* Directions: What lines below include the string "adicional"? Pick them out and copy them.

>>>>>

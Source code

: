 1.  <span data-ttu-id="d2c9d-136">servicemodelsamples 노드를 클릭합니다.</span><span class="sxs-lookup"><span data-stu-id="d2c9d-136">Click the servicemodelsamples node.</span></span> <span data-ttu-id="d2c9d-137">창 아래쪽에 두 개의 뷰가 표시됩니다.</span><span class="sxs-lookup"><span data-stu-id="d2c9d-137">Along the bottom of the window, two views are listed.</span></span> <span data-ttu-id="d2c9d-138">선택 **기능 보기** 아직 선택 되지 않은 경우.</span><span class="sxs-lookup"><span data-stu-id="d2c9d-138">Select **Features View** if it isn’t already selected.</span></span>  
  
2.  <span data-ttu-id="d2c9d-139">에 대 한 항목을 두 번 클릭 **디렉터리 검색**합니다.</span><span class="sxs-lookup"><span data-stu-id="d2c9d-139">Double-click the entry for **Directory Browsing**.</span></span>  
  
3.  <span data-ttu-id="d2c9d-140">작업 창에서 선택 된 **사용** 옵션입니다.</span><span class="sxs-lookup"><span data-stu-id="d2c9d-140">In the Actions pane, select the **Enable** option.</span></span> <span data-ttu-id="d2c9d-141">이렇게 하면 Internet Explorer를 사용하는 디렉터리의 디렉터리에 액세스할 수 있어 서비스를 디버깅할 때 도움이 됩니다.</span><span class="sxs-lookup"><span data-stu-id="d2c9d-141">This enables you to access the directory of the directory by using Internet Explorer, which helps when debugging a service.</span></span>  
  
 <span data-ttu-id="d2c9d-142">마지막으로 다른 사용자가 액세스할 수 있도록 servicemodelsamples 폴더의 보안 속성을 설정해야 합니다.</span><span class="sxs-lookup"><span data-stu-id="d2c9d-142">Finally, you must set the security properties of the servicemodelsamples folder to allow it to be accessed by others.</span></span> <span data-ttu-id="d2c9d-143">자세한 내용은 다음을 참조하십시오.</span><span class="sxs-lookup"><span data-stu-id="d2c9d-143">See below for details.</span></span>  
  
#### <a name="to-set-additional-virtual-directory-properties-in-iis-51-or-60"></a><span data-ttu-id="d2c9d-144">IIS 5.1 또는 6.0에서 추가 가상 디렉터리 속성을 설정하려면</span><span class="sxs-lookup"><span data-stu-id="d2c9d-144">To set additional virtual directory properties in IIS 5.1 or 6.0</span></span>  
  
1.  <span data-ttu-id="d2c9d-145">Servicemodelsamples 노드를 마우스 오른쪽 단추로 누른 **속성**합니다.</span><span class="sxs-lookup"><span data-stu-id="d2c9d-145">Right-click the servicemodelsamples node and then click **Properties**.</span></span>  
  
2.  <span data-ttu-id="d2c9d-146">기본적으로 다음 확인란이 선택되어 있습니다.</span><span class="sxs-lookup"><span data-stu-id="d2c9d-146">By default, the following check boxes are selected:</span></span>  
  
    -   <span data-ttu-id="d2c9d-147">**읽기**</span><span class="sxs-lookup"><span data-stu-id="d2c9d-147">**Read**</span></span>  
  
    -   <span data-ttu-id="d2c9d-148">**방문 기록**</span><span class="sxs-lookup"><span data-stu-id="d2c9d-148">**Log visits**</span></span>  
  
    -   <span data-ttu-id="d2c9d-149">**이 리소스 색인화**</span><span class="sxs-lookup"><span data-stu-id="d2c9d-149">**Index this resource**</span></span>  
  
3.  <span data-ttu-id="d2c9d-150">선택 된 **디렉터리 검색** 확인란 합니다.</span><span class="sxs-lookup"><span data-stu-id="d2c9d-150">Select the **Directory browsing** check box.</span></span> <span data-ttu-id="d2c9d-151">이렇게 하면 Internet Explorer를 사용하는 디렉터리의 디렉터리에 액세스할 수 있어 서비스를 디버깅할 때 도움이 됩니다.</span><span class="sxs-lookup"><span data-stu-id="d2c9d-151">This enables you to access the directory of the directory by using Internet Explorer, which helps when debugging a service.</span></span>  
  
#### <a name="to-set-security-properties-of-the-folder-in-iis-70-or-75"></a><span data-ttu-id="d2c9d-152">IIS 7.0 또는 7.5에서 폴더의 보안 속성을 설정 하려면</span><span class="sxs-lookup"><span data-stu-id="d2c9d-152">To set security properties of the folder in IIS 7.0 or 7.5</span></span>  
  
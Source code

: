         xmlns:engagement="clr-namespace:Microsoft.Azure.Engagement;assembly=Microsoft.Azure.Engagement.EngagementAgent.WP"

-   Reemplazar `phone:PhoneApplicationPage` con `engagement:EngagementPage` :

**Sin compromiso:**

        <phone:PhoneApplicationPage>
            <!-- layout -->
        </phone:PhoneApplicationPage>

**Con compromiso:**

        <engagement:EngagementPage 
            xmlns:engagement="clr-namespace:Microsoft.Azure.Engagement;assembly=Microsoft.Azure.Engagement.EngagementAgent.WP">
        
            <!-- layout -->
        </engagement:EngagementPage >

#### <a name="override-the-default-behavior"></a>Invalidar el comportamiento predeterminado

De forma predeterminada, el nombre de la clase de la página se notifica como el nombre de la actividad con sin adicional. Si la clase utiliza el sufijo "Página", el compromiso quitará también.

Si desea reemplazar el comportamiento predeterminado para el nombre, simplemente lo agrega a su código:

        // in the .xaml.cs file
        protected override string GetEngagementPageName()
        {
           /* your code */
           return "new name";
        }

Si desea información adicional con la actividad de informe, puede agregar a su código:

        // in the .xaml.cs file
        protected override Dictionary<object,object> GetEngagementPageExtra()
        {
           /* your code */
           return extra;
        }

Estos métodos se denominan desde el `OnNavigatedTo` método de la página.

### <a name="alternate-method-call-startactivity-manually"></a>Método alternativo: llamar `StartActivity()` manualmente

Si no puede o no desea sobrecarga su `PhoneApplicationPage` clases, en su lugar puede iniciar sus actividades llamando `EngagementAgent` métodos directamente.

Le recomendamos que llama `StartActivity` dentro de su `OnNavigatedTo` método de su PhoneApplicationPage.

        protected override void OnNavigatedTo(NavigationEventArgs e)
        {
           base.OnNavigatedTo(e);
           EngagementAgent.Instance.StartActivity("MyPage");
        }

<<<<<
>>>>>

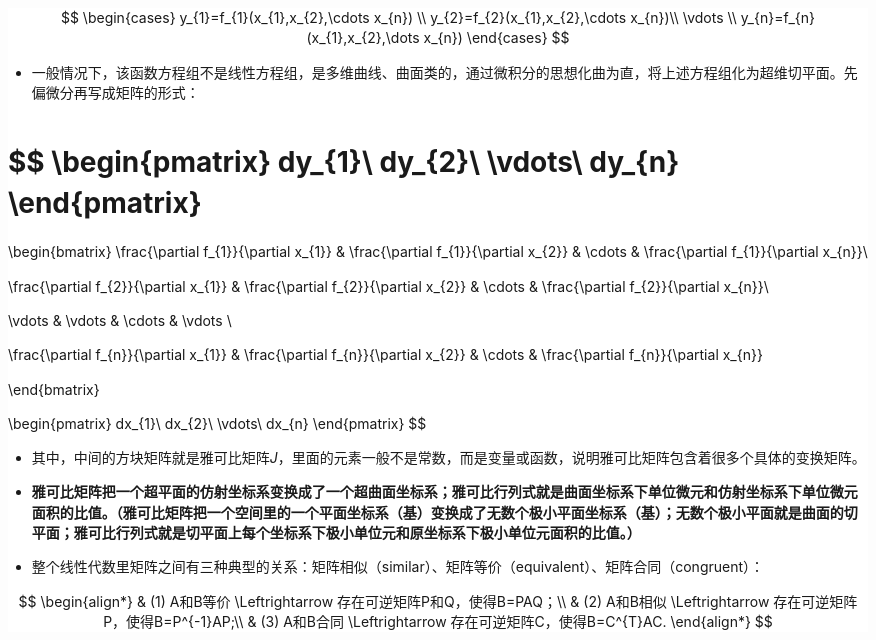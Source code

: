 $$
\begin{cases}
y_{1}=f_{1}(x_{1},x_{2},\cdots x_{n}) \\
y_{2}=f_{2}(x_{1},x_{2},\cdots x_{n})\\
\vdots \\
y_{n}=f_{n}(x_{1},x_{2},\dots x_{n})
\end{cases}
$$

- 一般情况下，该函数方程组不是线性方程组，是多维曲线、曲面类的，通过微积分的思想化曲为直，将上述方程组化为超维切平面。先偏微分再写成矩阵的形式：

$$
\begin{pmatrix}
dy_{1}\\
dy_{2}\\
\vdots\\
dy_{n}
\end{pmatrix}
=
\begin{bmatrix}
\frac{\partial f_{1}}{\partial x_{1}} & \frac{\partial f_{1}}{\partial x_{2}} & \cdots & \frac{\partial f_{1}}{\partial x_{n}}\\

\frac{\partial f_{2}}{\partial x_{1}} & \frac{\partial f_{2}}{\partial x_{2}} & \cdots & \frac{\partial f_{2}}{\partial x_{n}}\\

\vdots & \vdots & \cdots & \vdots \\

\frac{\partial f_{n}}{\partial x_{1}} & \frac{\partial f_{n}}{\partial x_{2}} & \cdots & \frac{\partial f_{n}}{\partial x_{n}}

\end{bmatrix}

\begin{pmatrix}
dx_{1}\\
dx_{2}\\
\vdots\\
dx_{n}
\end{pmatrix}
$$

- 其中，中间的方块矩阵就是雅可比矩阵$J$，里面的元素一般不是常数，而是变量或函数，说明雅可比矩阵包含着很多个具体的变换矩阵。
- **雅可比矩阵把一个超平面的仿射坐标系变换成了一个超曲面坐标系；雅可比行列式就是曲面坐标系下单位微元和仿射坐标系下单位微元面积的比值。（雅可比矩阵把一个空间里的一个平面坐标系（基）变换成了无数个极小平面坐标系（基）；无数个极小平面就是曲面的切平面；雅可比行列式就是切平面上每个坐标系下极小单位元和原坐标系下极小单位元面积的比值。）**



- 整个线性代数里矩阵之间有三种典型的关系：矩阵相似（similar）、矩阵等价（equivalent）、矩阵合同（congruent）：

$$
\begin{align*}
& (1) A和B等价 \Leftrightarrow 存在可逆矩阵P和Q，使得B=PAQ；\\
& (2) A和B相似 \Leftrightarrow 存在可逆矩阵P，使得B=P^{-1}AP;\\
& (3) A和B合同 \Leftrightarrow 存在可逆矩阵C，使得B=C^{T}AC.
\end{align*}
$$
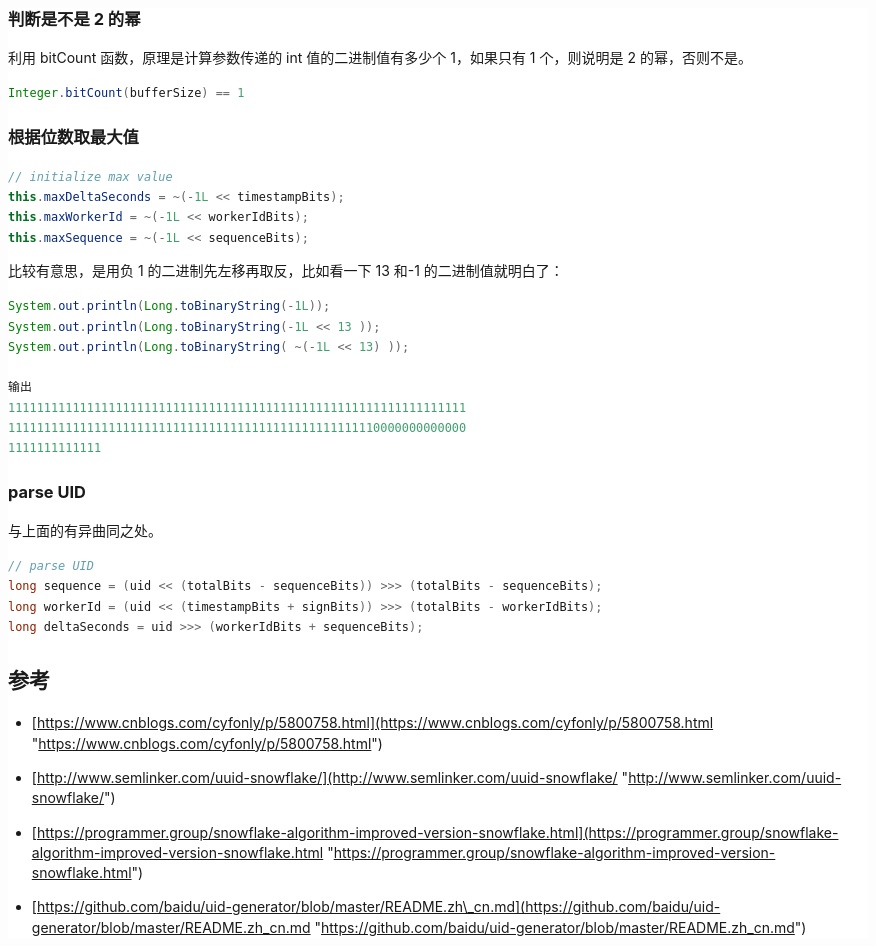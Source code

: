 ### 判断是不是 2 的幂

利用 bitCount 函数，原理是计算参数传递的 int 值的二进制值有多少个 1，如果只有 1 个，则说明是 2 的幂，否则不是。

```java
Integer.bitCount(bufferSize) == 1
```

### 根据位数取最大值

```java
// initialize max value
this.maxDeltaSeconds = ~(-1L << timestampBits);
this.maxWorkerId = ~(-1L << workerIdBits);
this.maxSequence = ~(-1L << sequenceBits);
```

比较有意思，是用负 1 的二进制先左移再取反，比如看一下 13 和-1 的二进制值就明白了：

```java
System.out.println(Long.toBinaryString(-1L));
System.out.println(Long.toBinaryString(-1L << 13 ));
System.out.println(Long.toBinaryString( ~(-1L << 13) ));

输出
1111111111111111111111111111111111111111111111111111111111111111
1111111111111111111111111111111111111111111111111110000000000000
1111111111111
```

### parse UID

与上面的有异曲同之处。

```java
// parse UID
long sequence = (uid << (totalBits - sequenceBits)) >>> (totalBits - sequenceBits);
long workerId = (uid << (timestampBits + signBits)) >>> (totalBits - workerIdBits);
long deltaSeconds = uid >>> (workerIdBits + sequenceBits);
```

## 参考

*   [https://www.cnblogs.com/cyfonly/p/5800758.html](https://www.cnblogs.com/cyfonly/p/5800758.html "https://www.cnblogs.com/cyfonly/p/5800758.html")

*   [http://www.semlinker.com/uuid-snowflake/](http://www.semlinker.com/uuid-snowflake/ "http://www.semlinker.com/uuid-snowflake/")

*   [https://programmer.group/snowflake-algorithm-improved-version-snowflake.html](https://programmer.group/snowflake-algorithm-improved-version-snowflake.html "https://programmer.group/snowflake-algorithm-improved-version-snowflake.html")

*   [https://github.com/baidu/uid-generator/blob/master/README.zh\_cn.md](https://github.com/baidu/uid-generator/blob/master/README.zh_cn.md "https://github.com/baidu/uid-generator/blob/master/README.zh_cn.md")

<<<<<

* Solution to the exercise:
De forma predeterminada, el nombre de la clase de la página se notifica como el nombre de la actividad con sin adicional. Si la clase utiliza el sufijo "Página", el compromiso quitará también.
Si desea información adicional con la actividad de informe, puede agregar a su código:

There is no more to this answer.